Exercise aim |
Copy each line below exactly and leave the pictures out.

[Records drawn from a dataset]
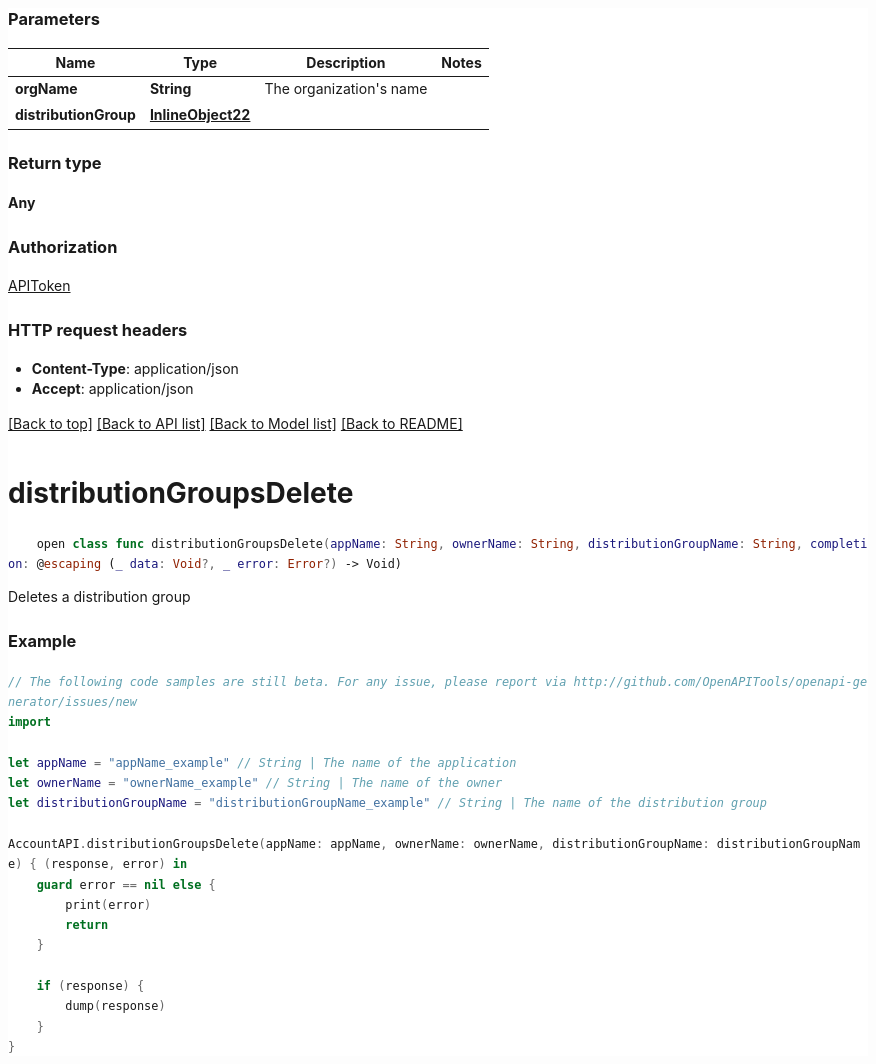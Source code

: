 ### Parameters

Name | Type | Description  | Notes
------------- | ------------- | ------------- | -------------
 **orgName** | **String** | The organization&#39;s name | 
 **distributionGroup** | [**InlineObject22**](InlineObject22.md) |  | 

### Return type

**Any**

### Authorization

[APIToken](../README.md#APIToken)

### HTTP request headers

 - **Content-Type**: application/json
 - **Accept**: application/json

[[Back to top]](#) [[Back to API list]](../README.md#documentation-for-api-endpoints) [[Back to Model list]](../README.md#documentation-for-models) [[Back to README]](../README.md)

# **distributionGroupsDelete**
```swift
    open class func distributionGroupsDelete(appName: String, ownerName: String, distributionGroupName: String, completion: @escaping (_ data: Void?, _ error: Error?) -> Void)
```



Deletes a distribution group

### Example 
```swift
// The following code samples are still beta. For any issue, please report via http://github.com/OpenAPITools/openapi-generator/issues/new
import 

let appName = "appName_example" // String | The name of the application
let ownerName = "ownerName_example" // String | The name of the owner
let distributionGroupName = "distributionGroupName_example" // String | The name of the distribution group

AccountAPI.distributionGroupsDelete(appName: appName, ownerName: ownerName, distributionGroupName: distributionGroupName) { (response, error) in
    guard error == nil else {
        print(error)
        return
    }

    if (response) {
        dump(response)
    }
}
```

Response below |
Source code

: ### Parameters

Name | Type | Description  | Notes
------------- | ------------- | ------------- | -------------
 **orgName** | **String** | The organization&#39;s name | 
 **distributionGroup** | [**InlineObject22**](InlineObject22.md) |  | 

### Return type

**Any**

### Authorization

[APIToken](../README.md#APIToken)

### HTTP request headers

 - **Content-Type**: application/json
 - **Accept**: application/json

[[Back to top]](#) [[Back to API list]](../README.md#documentation-for-api-endpoints) [[Back to Model list]](../README.md#documentation-for-models) [[Back to README]](../README.md)

# **distributionGroupsDelete**
```swift
    open class func distributionGroupsDelete(appName: String, ownerName: String, distributionGroupName: String, completion: @escaping (_ data: Void?, _ error: Error?) -> Void)
```



Deletes a distribution group

### Example 
```swift
// The following code samples are still beta. For any issue, please report via http://github.com/OpenAPITools/openapi-generator/issues/new
import 

let appName = "appName_example" // String | The name of the application
let ownerName = "ownerName_example" // String | The name of the owner
let distributionGroupName = "distributionGroupName_example" // String | The name of the distribution group

AccountAPI.distributionGroupsDelete(appName: appName, ownerName: ownerName, distributionGroupName: distributionGroupName) { (response, error) in
    guard error == nil else {
        print(error)
        return
    }

    if (response) {
        dump(response)
    }
}
```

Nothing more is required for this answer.